Ernest Armstrong McCulloch…..

whose nick name by the way was…..”Bun”..

Bun McCulloch’s passionate Avocation…his hobby,

was ..Words.

Dr. McCulloch loved …Words.

The science that Dr. McCulloch did

was centred on Hematology….the study of blood.


He worked  

at the Hospital for Sick Children in Toronto

amongst Hematologists

and he became very well known,

as the man who

along with his colleague , Dr.
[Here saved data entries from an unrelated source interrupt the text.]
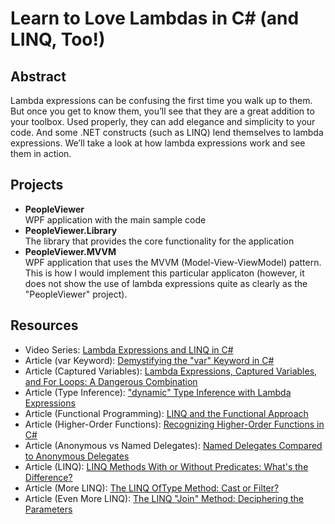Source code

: Learn to Love Lambdas in C# (and LINQ, Too!)
====================================

Abstract  
----------
Lambda expressions can be confusing the first time you walk up to them. But once you get to know them, you’ll see that they are a great addition to your toolbox. Used properly, they can add elegance and simplicity to your code. And some .NET constructs (such as LINQ) lend themselves to lambda expressions. We’ll take a look at how lambda expressions work and see them in action.

Projects
----------
* **PeopleViewer**  
WPF application with the main sample code
* **PeopleViewer.Library**  
The library that provides the core functionality for the application
* **PeopleViewer.MVVM**  
WPF application that uses the MVVM (Model-View-ViewModel) pattern. This is how I would implement this particular applicaton (however, it does not show the use of lambda expressions quite as clearly as the "PeopleViewer" project).

Resources
----------

* Video Series: [Lambda Expressions and LINQ in C#](https://www.youtube.com/playlist?list=PLdbkZkVDyKZU5ZXqp5YP1TS3irQKHZilU)
* Article (var Keyword): [Demystifying the "var" Keyword in C#](http://jeremybytes.blogspot.com/2014/02/demystifying-var-keyword-in-c.html)  
* Article (Captured Variables): [Lambda Expressions, Captured Variables, and For Loops: A Dangerous Combination](http://jeremybytes.blogspot.com/2015/03/lambda-expressions-captured-variables.html)
* Article (Type Inference): ["dynamic" Type Inference with Lambda Expressions](http://jeremybytes.blogspot.com/2014/10/dynamic-type-inference-with-lambda.html)
* Article (Functional Programming): [LINQ and the Functional Approach](http://jeremybytes.blogspot.com/2014/02/linq-and-functional-approach.html)
* Article (Higher-Order Functions): [Recognizing Higher-Order Functions in C#](http://jeremybytes.blogspot.com/2014/06/recognizing-higher-order-function-in-c.html)
* Article (Anonymous vs Named Delegates): [Named Delegates Compared to Anonymous Delegates](http://jeremybytes.blogspot.com/2015/03/named-delegates-compared-to-anonymous.html)
* Article (LINQ): [LINQ Methods With or Without Predicates: What's the Difference?](http://jeremybytes.blogspot.com/2015/02/linq-methods-with-or-without-predicates.html)
* Article (More LINQ): [The LINQ OfType<TResult> Method: Cast or Filter?](http://jeremybytes.blogspot.com/2015/02/the-linq-oftype-method-cast-or-filter.html)
* Article (Even More LINQ): [The LINQ "Join" Method: Deciphering the Parameters](http://jeremybytes.blogspot.com/2015/02/the-linq-join-method-deciphering_25.html)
Edward Till,

discovered something called… Stem Cells


Stem Cells are the blood cells

 which we all carry around in our Bone marrow.

These cells are interesting…

because they  have the ability to….. differentiate..
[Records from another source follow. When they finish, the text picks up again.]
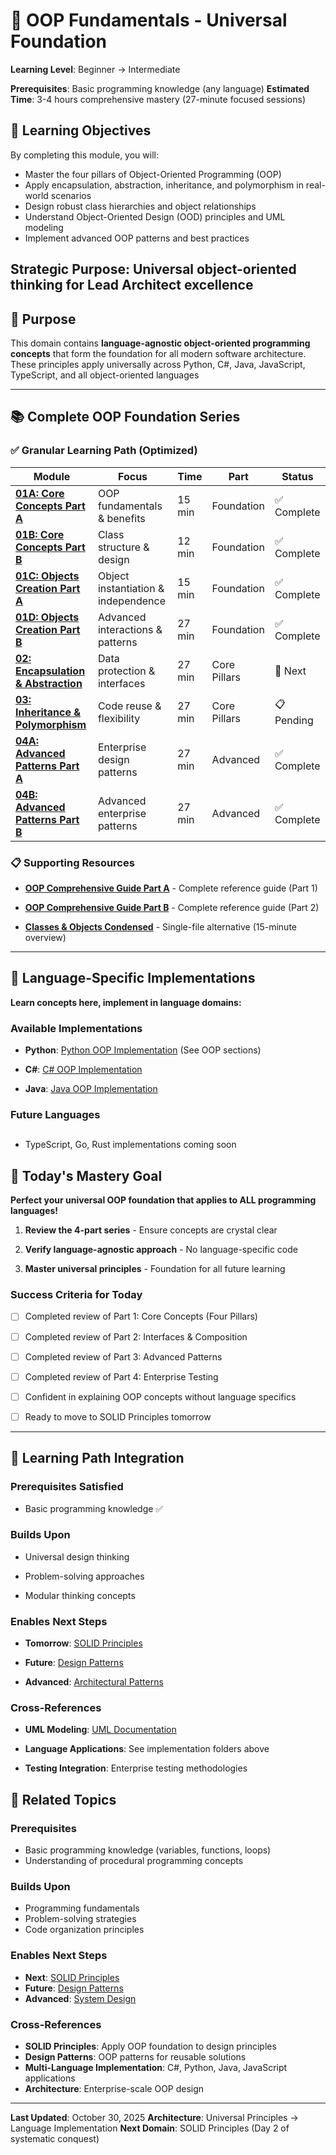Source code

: # 🎯 OOP Fundamentals - Universal Foundation

**Learning Level**: Beginner → Intermediate

**Prerequisites**: Basic programming knowledge (any language)
**Estimated Time**: 3-4 hours comprehensive mastery (27-minute focused sessions)

## 🎯 Learning Objectives

By completing this module, you will:

- Master the four pillars of Object-Oriented Programming (OOP)
- Apply encapsulation, abstraction, inheritance, and polymorphism in real-world scenarios
- Design robust class hierarchies and object relationships
- Understand Object-Oriented Design (OOD) principles and UML modeling
- Implement advanced OOP patterns and best practices

## **Strategic Purpose**: Universal object-oriented thinking for Lead Architect excellence

## 🎯 Purpose

This domain contains **language-agnostic object-oriented programming concepts** that form the foundation for all modern software architecture. These principles apply universally across Python, C#, Java, JavaScript, TypeScript, and all object-oriented languages

---

## 📚 Complete OOP Foundation Series

### **✅ Granular Learning Path (Optimized)**

| Module | Focus | Time | Part | Status |
|--------|-------|------|------|--------|
| **[01A: Core Concepts Part A](01_OOP-Core-Concepts-PartA.md)** | OOP fundamentals & benefits | 15 min | Foundation | ✅ Complete |
| **[01B: Core Concepts Part B](01_OOP-Core-Concepts-PartB.md)** | Class structure & design | 12 min | Foundation | ✅ Complete |
| **[01C: Objects Creation Part A](01_OOP-Objects-Creation-PartA.md)** | Object instantiation & independence | 15 min | Foundation | ✅ Complete |
| **[01D: Objects Creation Part B](01_OOP-Objects-Creation-PartB.md)** | Advanced interactions & patterns | 27 min | Foundation | ✅ Complete |
| **[02: Encapsulation & Abstraction](02_OOP-Encapsulation-Abstraction.md)** | Data protection & interfaces | 27 min | Core Pillars | 🔄 Next |
| **[03: Inheritance & Polymorphism](03_OOP-Inheritance-Polymorphism.md)** | Code reuse & flexibility | 27 min | Core Pillars | 📋 Pending |
| **[04A: Advanced Patterns Part A](04_OOP-Advanced-Patterns-PartA.md)** | Enterprise design patterns | 27 min | Advanced | ✅ Complete |
| **[04B: Advanced Patterns Part B](04_OOP-Advanced-Patterns-PartB.md)** | Advanced enterprise patterns | 27 min | Advanced | ✅ Complete |

### **📋 Supporting Resources**

- **[OOP Comprehensive Guide Part A](05_OOP-Fundamentals-Comprehensive-Guide-PartA.md)** - Complete reference guide (Part 1)

- **[OOP Comprehensive Guide Part B](05_OOP-Fundamentals-Comprehensive-Guide-PartB.md)** - Complete reference guide (Part 2)
- **[Classes & Objects Condensed](01_OOP-Classes-and-Objects-CONDENSED.md)** - Single-file alternative (15-minute overview)

---

## 🔗 Language-Specific Implementations

**Learn concepts here, implement in language domains:**

### **Available Implementations**

- **Python**: [Python OOP Implementation](../../02_Python/) (See OOP sections)

- **C#**: [C# OOP Implementation](../../03_CSharp/02_Object-Oriented-Mastery/)
- **Java**: [Java OOP Implementation](../../04_Java/02_OOP-Implementation/)

### **Future Languages**

##

- TypeScript, Go, Rust implementations coming soon

## 🎯 Today's Mastery Goal

**Perfect your universal OOP foundation that applies to ALL programming languages!**

1. **Review the 4-part series** - Ensure concepts are crystal clear

1. **Verify language-agnostic approach** - No language-specific code
1. **Master universal principles** - Foundation for all future learning

### **Success Criteria for Today**

- [ ] Completed review of Part 1: Core Concepts (Four Pillars)

- [ ] Completed review of Part 2: Interfaces & Composition
- [ ] Completed review of Part 3: Advanced Patterns
- [ ] Completed review of Part 4: Enterprise Testing
- [ ] Confident in explaining OOP concepts without language specifics
- [ ] Ready to move to SOLID Principles tomorrow

---

## 🚀 Learning Path Integration

### **Prerequisites Satisfied**

- Basic programming knowledge ✅

### **Builds Upon**

- Universal design thinking

- Problem-solving approaches
- Modular thinking concepts

### **Enables Next Steps**

- **Tomorrow**: [SOLID Principles](../02_SOLID-Principles/)

- **Future**: [Design Patterns](../03_Design-Patterns/)
- **Advanced**: [Architectural Patterns](../04_Architectural-Patterns/)

### **Cross-References**

- **UML Modeling**: [UML Documentation](../23_UML/)

- **Language Applications**: See implementation folders above
- **Testing Integration**: Enterprise testing methodologies

## 🔗 Related Topics

### **Prerequisites**

- Basic programming knowledge (variables, functions, loops)
- Understanding of procedural programming concepts

### **Builds Upon**

- Programming fundamentals
- Problem-solving strategies
- Code organization principles

### **Enables Next Steps**

- **Next**: [SOLID Principles](../02_SOLID-Principles/)
- **Future**: [Design Patterns](../03_Design-Patterns/)
- **Advanced**: [System Design](../19_System-Design/)

### **Cross-References**

- **SOLID Principles**: Apply OOP foundation to design principles
- **Design Patterns**: OOP patterns for reusable solutions
- **Multi-Language Implementation**: C#, Python, Java, JavaScript applications
- **Architecture**: Enterprise-scale OOP design

---

**Last Updated**: October 30, 2025
**Architecture**: Universal Principles → Language Implementation
**Next Domain**: SOLID Principles (Day 2 of systematic conquest)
which means that they can transform

 into whatever kind of cell it is that

the body needs to have replaced

at any given moment.

They can turn into…a red blood cell, or a white blood cell,

or cells from other kinds of tissue,

such as bone , or liver.


Stem cells  are part of

the miraculous machinery of the human body.


So that was Dr. McCulloch’s Vocation

but his  Avocation as I noted

was that he loved words,

both written.. and spoken.


He committed them to memory,

he recited them,

he played with them,

and he devoured them by the shelf load-

as he read  history books, biographies, science fiction, plays, poetry.


He loved all of these forms of literature.

The key here is that apparently for  Dr. McCulloch

 “a word …was the skin of an idea”

…as somebody once said.


 and  no doubt this helped him as a scientist….

because as such… he was an ideas man.

and it was his job to generate ideas

….scientific ideas.


So  while he was doing work in his laboratory

that led to such medical advances

as bone marrow transplants,

and at the same time that he was a mentor, and an icon

for a generation of young scientists who came after him,


he had a parallel life,

as a husband,….. and father of five,

and also as a  lover of  language, and literature.


In fact, the two activities often came together.

E.g. When Bun was courting  his  wife,

whose name was Ona,

Bun  wooed  Ona … with lines

from Tennyson’s poem Ulysses.


And every Christmas he read aloud, to his family,

Charles Dicken’s… A Christmas Carol

and  C. S. Lewis’ … Narnia series,

and , according to his son Jim,

over the years of their family life

Bun McCulloch read aloud to the family

the entire Lord of the Rings Trilogy

not just once, but at least , three times


You would wonder how his family

could stand that,

but,  according to Jim , his father

had a sort of mesmerizing speaking voice, and delivery,

and in fact one     of the family friends

referred to Bun McCulloch, as   “The Voice.”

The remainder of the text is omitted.